Sinon le film est traversé par un autre mouvement, celui qui saisit le personnage du photographe (je me demande si Kawase avait un photographe en tête en créant le personnage. Avec l’allure de Masatoshi Nagase et les exemples de photographies que l’on aperçoit dans l’appartement du personnage, j’ai songé à une sorte de Daido Moriyama…) qui arrive encore à voir un peu, mais qui va perdre définitivement la vue au milieu du film. Comment continuer à vivre alors que l’on perd ce qui fait l’essence de son être (à un moment, il explique à un ancien collègue qu’il continue de trimballer avec lui son vieux Rolleiflex car il s’agit de son « cœur ») ? Et c’est d’autant plus terrible quand on se trouve sous l’œil d’une réalistrice qui, dans ses bons jours, excelle à rendre compte de ces « beautés de l’éphémère » qui nous environnent. Et j’ai envie d’ajouter que c’est encore plus cruel avec le personnage de Misako dont la beauté irradie (ici, c’est plus le titre international qui convient) à chaque plan où elle apparaît.
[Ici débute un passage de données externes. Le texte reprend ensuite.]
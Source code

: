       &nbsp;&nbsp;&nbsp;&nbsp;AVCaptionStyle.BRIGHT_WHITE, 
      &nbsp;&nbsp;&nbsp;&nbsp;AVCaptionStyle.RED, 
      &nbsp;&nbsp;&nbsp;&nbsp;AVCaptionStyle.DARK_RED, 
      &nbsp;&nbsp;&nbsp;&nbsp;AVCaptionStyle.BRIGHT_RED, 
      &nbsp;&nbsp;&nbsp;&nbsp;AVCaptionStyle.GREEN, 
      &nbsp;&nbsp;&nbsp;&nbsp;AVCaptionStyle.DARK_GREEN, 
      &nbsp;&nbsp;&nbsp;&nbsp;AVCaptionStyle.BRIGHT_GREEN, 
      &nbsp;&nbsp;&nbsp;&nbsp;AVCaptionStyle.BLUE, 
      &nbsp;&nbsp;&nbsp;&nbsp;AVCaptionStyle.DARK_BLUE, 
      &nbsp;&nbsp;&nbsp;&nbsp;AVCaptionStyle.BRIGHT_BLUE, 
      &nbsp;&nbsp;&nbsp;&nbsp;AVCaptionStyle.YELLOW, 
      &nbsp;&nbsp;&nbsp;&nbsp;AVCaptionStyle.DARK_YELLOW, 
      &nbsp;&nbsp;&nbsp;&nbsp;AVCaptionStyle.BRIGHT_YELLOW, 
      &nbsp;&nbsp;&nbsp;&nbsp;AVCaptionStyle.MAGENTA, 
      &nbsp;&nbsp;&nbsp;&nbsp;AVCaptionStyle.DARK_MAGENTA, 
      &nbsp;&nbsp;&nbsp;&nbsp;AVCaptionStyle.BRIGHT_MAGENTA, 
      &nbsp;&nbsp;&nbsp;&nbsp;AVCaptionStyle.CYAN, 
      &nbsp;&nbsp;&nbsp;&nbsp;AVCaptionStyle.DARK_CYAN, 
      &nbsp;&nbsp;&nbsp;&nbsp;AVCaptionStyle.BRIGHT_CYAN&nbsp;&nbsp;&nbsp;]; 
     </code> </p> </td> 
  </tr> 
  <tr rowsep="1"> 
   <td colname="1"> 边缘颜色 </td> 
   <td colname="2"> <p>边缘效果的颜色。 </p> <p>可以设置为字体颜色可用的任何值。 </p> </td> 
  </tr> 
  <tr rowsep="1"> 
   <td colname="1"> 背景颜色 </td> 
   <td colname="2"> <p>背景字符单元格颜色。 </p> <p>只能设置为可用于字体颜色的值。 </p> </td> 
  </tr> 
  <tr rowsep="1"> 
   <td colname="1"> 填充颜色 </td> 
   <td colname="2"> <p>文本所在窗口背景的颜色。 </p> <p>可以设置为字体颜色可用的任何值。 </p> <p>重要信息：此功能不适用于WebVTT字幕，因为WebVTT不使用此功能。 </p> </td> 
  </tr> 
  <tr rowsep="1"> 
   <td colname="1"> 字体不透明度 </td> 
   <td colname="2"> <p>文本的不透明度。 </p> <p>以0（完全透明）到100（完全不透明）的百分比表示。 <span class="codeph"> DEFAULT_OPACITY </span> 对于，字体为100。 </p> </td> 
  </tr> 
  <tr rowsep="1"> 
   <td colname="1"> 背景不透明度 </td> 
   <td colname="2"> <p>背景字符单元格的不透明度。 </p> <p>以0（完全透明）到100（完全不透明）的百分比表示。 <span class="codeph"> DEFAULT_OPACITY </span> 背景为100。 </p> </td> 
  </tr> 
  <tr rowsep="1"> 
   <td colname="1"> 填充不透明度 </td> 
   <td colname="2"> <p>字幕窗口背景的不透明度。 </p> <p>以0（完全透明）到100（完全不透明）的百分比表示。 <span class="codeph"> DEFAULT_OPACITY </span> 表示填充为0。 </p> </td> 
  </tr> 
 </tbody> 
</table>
J’ai lu quelque part la remarque d’un sot critique qui se gaussait du fait que Kawase ne cessait dans ce film des gros plans de visages (parfois de très gros plans). Alors à cela, l’amateur fétichiste de bijins que je suis répondra d’abord qu’il n’est assurément pas désagréable d’admirer ainsi le visage d’Ayame Misaki (par ailleurs gravure idol en plus d’être actrice). Mais surtout, c’est ne pas avoir senti que cela donnait une impression de myopie généralisée, comme cherchant à restituer finalement celle du photographe qui en est arrivé à un point qu’il doit coller un document sous son regard (et avec un certain angle) pour parvenir à distinguer quelque chose. ET quand cela ne sera plus suffisant, il faudra lors remplacer la vue par le toucher. Lors d’une scène clé, il demandera ainsi à Misako la permission de toucher son visage pour le cartographier, le voir. Et lors d’une autre scène, arrivera le geste annoncé par l’affiche. L’autre grand thème de Kawase, l’amour (qu’il soit fraternel, familial, maternel…), sera dorénavant la nouvelle lumière (en plus de celle prodiguée par sa voix pour ses textes en audiodescription). Kawase ne s’appesantira pas sur cette nouvelle donnée. Un peu comme avec les films de Hamaguchi, le moins peut souvent exprimer le plus. Finalement, c’est une autre manière d’être raccord avec l’art de l’audiodescription.